Would you repeat every entry below word for word but drop the images?

--- START ---

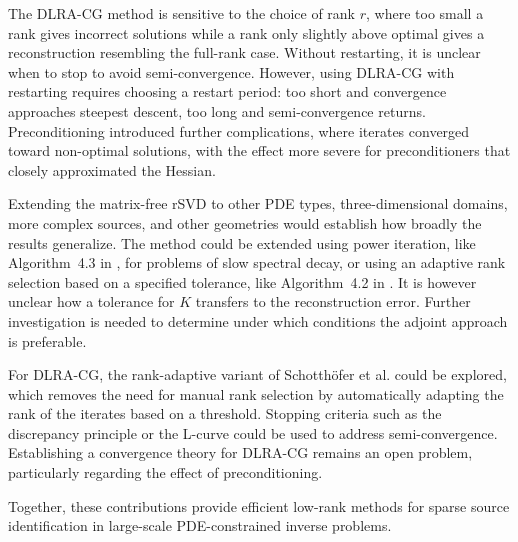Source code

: The DLRA-CG method is sensitive to the choice of rank $r$, where too small a rank gives incorrect solutions while a rank only slightly above optimal gives a reconstruction resembling the full-rank case. Without restarting, it is unclear when to stop to avoid semi-convergence. However, using DLRA-CG with restarting requires choosing a restart period: too short and convergence approaches steepest descent, too long and semi-convergence returns. Preconditioning introduced further complications, where iterates converged toward non-optimal solutions, with the effect more severe for preconditioners that closely approximated the Hessian.

Extending the matrix-free rSVD to other PDE types, three-dimensional domains, more complex sources, and other geometries would establish how broadly the results generalize. The method could be extended using power iteration, like Algorithm~4.3 in \cite{halkoFindingStructureRandomness2011}, for problems of slow spectral decay, or using an adaptive rank selection based on a specified tolerance, like Algorithm~4.2 in \cite{halkoFindingStructureRandomness2011}. It is however unclear how a tolerance for $K$ transfers to the reconstruction error. Further investigation is needed to determine under which conditions the adjoint approach is preferable.

For DLRA-CG, the rank-adaptive variant of Schotthöfer et al. \cite{schotthoferLowrankLotteryTickets2022} could be explored, which removes the need for manual rank selection by automatically adapting the rank of the iterates based on a threshold. Stopping criteria such as the discrepancy principle or the L-curve \cite{hansen2010discrete} could be used to address semi-convergence. Establishing a convergence theory for DLRA-CG remains an open problem, particularly regarding the effect of preconditioning.

Together, these contributions provide efficient low-rank methods for sparse source identification in large-scale PDE-constrained inverse problems.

--- END ---

:: Answer box ::
Source code

: The DLRA-CG method is sensitive to the choice of rank $r$, where too small a rank gives incorrect solutions while a rank only slightly above optimal gives a reconstruction resembling the full-rank case. Without restarting, it is unclear when to stop to avoid semi-convergence. However, using DLRA-CG with restarting requires choosing a restart period: too short and convergence approaches steepest descent, too long and semi-convergence returns. Preconditioning introduced further complications, where iterates converged toward non-optimal solutions, with the effect more severe for preconditioners that closely approximated the Hessian.

Extending the matrix-free rSVD to other PDE types, three-dimensional domains, more complex sources, and other geometries would establish how broadly the results generalize. The method could be extended using power iteration, like Algorithm~4.3 in \cite{halkoFindingStructureRandomness2011}, for problems of slow spectral decay, or using an adaptive rank selection based on a specified tolerance, like Algorithm~4.2 in \cite{halkoFindingStructureRandomness2011}. It is however unclear how a tolerance for $K$ transfers to the reconstruction error. Further investigation is needed to determine under which conditions the adjoint approach is preferable.

For DLRA-CG, the rank-adaptive variant of Schotthöfer et al. \cite{schotthoferLowrankLotteryTickets2022} could be explored, which removes the need for manual rank selection by automatically adapting the rank of the iterates based on a threshold. Stopping criteria such as the discrepancy principle or the L-curve \cite{hansen2010discrete} could be used to address semi-convergence. Establishing a convergence theory for DLRA-CG remains an open problem, particularly regarding the effect of preconditioning.

Together, these contributions provide efficient low-rank methods for sparse source identification in large-scale PDE-constrained inverse problems.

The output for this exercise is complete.